§ **BRIEF**
Look through the entries below. Report each line that has the word "federal" in it.

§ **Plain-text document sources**
════════

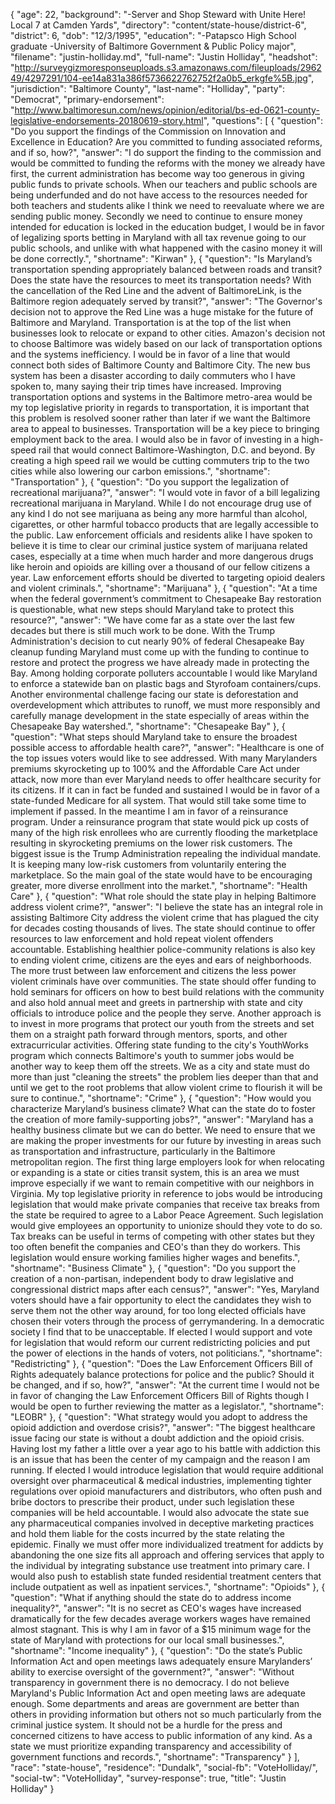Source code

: {
  "age": 22,
  "background": "-Server and Shop Steward with Unite Here! Local 7 at Camden Yards",
  "directory": "content/state-house/district-6",
  "district": 6,
  "dob": "12/3/1995",
  "education": "-Patapsco High School graduate  -University of Baltimore Government & Public Policy major",
  "filename": "justin-holliday.md",
  "full-name": "Justin Holliday",
  "headshot": "http://surveygizmoresponseuploads.s3.amazonaws.com/fileuploads/296249/4297291/104-ee14a831a386f5736622762752f2a0b5_erkgfe%5B.jpg",
  "jurisdiction": "Baltimore County",
  "last-name": "Holliday",
  "party": "Democrat",
  "primary-endorsement": "http://www.baltimoresun.com/news/opinion/editorial/bs-ed-0621-county-legislative-endorsements-20180619-story.html",
  "questions": [
    {
      "question": "Do you support the findings of the Commission on Innovation and Excellence in Education? Are you committed to funding associated reforms, and if so, how?",
      "answer": "I do support the finding to the commission and would be committed to funding the reforms with the money we already have first, the current administration has become way too generous in giving public funds to private schools. When our teachers and public schools are being underfunded and do not have access to the resources needed for both teachers and students alike I think we need to reevaluate where we are sending public money. Secondly we need to continue to ensure money intended for education is locked in the education budget, I would be in favor of legalizing sports betting in Maryland with all tax revenue going to our public schools, and unlike with what happened with the casino money it will be done correctly.",
      "shortname": "Kirwan"
    },
    {
      "question": "Is Maryland’s transportation spending appropriately balanced between roads and transit? Does the state have the resources to meet its transportation needs? With the cancellation of the Red Line and the advent of BaltimoreLink, is the Baltimore region adequately served by transit?",
      "answer": "The Governor's decision not to approve the Red Line was a huge mistake for the future of Baltimore and Maryland. Transportation is at the top of the list when businesses look to relocate or expand to other cities. Amazon's decision not to choose Baltimore was widely based on our lack of transportation options and the systems inefficiency. I would be in favor of a line that would connect both sides of Baltimore County and Baltimore City. The new bus system has been a disaster according to daily commuters who I have spoken to, many saying their trip times have increased. Improving transportation options and systems in the Baltimore metro-area would be my top legislative priority in regards to transportation, it is important that this problem is resolved sooner rather than later if we want the Baltimore area to appeal to businesses. Transportation will be a key piece to bringing employment back to the area. I would also be in favor of investing in a high-speed rail that would connect Baltimore-Washington, D.C. and beyond. By creating a high speed rail we would be cutting commuters trip to the two cities while also lowering our carbon emissions.",
      "shortname": "Transportation"
    },
    {
      "question": "Do you support the legalization of recreational marijuana?",
      "answer": "I would vote in favor of a bill legalizing recreational marijuana in Maryland. While I do not encourage drug use of any kind I do not see marijuana as being any more harmful than alcohol, cigarettes, or other harmful tobacco products that are legally accessible to the public. Law enforcement officials and residents alike I have spoken to believe it is time to clear our criminal justice system of marijuana related cases, especially at a time when much harder and more dangerous drugs like heroin and opioids are killing over a thousand of our fellow citizens a year. Law enforcement efforts should be diverted to targeting opioid dealers and violent criminals.",
      "shortname": "Marijuana"
    },
    {
      "question": "At a time when the federal government’s commitment to Chesapeake Bay restoration is questionable, what new steps should Maryland take to protect this resource?",
      "answer": "We have come far as a state over the last few decades but there is still much work to be done. With the Trump Administration's decision to cut nearly 90% of federal Chesapeake Bay cleanup funding Maryland must come up with the funding to continue to restore and protect the progress we have already made in protecting the Bay. Among holding corporate polluters accountable I would like Maryland to enforce a statewide ban on plastic bags and Styrofoam containers/cups. Another environmental challenge facing our state is deforestation and overdevelopment which attributes to runoff, we must more responsibly and carefully manage development in the state especially of areas within the Chesapeake Bay watershed.",
      "shortname": "Chesapeake Bay"
    },
    {
      "question": "What steps should Maryland take to ensure the broadest possible access to affordable health care?",
      "answer": "Healthcare is one of the top issues voters would like to see addressed. With many Marylanders premiums skyrocketing up to 100% and the Affordable Care Act under attack, now more than ever Maryland needs to offer healthcare security for its citizens. If it can in fact be funded and sustained I would be in favor of a state-funded Medicare for all system. That would still take some time to implement if passed. In the meantime I am in favor of a reinsurance program. Under a reinsurance program that state would pick up costs of many of the high risk enrollees who are currently flooding the marketplace resulting in skyrocketing premiums on the lower risk customers. The biggest issue is the Trump Administration repealing the individual mandate. It is keeping many low-risk customers from voluntarily entering the marketplace. So the main goal of the state would have to be encouraging greater, more diverse enrollment into the market.",
      "shortname": "Health Care"
    },
    {
      "question": "What role should the state play in helping Baltimore address violent crime?",
      "answer": "I believe the state has an integral role in assisting Baltimore City address the violent crime that has plagued the city for decades costing thousands of lives. The state should continue to offer resources to law enforcement and hold repeat violent offenders accountable. Establishing healthier police-community relations is also key to ending violent crime, citizens are the eyes and ears of neighborhoods. The more trust between law enforcement and citizens the less power violent criminals have over communities. The state should offer funding to hold seminars for officers on how to best build relations with the community and also hold annual meet and greets in partnership with state and city officials to introduce police and the people they serve. Another approach is to invest in more programs that protect our youth from the streets and set them on a straight path forward through mentors, sports, and other extracurricular activities. Offering state funding to the city's YouthWorks program which connects Baltimore's youth to summer jobs would be another way to keep them off the streets. We as a city and state must do more than just \"cleaning the streets\" the problem lies deeper than that and until we get to the root problems that allow violent crime to flourish it will be sure to continue.",
      "shortname": "Crime"
    },
    {
      "question": "How would you characterize Maryland’s business climate? What can the state do to foster the creation of more family-supporting jobs?",
      "answer": "Maryland has a healthy business climate but we can do better. We need to ensure that we are making the proper investments for our future by investing in areas such as transportation and infrastructure, particularly in the Baltimore metropolitan region. The first thing large employers look for when relocating or expanding is a state or cities transit system, this is an area we must improve especially if we want to remain competitive with our neighbors in Virginia. My top legislative priority in reference to jobs would be introducing legislation that would make private companies that receive tax breaks from the state be required to agree to a Labor Peace Agreement. Such legislation would give employees an opportunity to unionize should they vote to do so.  Tax breaks can be useful in terms of competing with other states but they too often benefit the companies and CEO's than they do workers. This legislation would ensure working families higher wages and benefits.",
      "shortname": "Business Climate"
    },
    {
      "question": "Do you support the creation of a non-partisan, independent body to draw legislative and congressional district maps after each census?",
      "answer": "Yes, Maryland voters should have a fair opportunity to elect the candidates they wish to serve them not the other way around, for too long elected officials have chosen their voters through the process of gerrymandering. In a democratic society I find that to be unacceptable. If elected I would support and vote for legislation that would reform our current redistricting policies and put the power of elections in the hands of voters, not politicians.",
      "shortname": "Redistricting"
    },
    {
      "question": "Does the Law Enforcement Officers Bill of Rights adequately balance protections for police and the public? Should it be changed, and if so, how?",
      "answer": "At the current time I would not be in favor of changing the Law Enforcement Officers Bill of Rights though I would be open to further reviewing the matter as a legislator.",
      "shortname": "LEOBR"
    },
    {
      "question": "What strategy would you adopt to address the opioid addiction and overdose crisis?",
      "answer": "The biggest healthcare issue facing our state is without a doubt addiction and the opioid crisis. Having lost my father a little over a year ago to his battle with addiction this is an issue that has been the center of my campaign and the reason I am running.  If elected I would introduce legislation that would require additional oversight over pharmaceutical & medical industries, implementing tighter regulations over opioid manufacturers and distributors, who often push and bribe doctors to prescribe their product, under such legislation these companies will be held accountable. I would also advocate the state sue any pharmaceutical companies involved in deceptive marketing practices and hold them liable for the costs incurred by the state relating the epidemic.  Finally we must offer more individualized treatment for addicts by abandoning the one size fits all approach and offering services that apply to the individual by integrating substance use treatment into primary care. I would also push to establish state funded residential treatment centers that include outpatient as well as inpatient services.",
      "shortname": "Opioids"
    },
    {
      "question": "What if anything should the state do to address income inequality?",
      "answer": "It is no secret as CEO's wages have increased dramatically for the few decades average workers wages have remained almost stagnant. This is why I am in favor of a $15 minimum wage for the state of Maryland with protections for our local small businesses.",
      "shortname": "Income inequality"
    },
    {
      "question": "Do the state’s Public Information Act and open meetings laws adequately ensure Marylanders’ ability to exercise oversight of the government?",
      "answer": "Without transparency in government there is no democracy. I do not believe Maryland's Public Information Act and open meeting laws are adequate enough. Some departments and areas are government are better than others in providing information but others not so much particularly from the criminal justice  system. It should not be a hurdle for the press and concerned citizens to have access to public information of any kind. As a state we must prioritize expanding transparency and accessibility of government functions and records.",
      "shortname": "Transparency"
    }
  ],
  "race": "state-house",
  "residence": "Dundalk",
  "social-fb": "VoteHolliday/",
  "social-tw": "VoteHolliday",
  "survey-response": true,
  "title": "Justin Holliday"
}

════════

§ **TASK SOLUTION**
      "question": "At a time when the federal government’s commitment to Chesapeake Bay restoration is questionable, what new steps should Maryland take to protect this resource?",
      "answer": "We have come far as a state over the last few decades but there is still much work to be done. With the Trump Administration's decision to cut nearly 90% of federal Chesapeake Bay cleanup funding Maryland must come up with the funding to continue to restore and protect the progress we have already made in protecting the Bay. Among holding corporate polluters accountable I would like Maryland to enforce a statewide ban on plastic bags and Styrofoam containers/cups. Another environmental challenge facing our state is deforestation and overdevelopment which attributes to runoff, we must more responsibly and carefully manage development in the state especially of areas within the Chesapeake Bay watershed.",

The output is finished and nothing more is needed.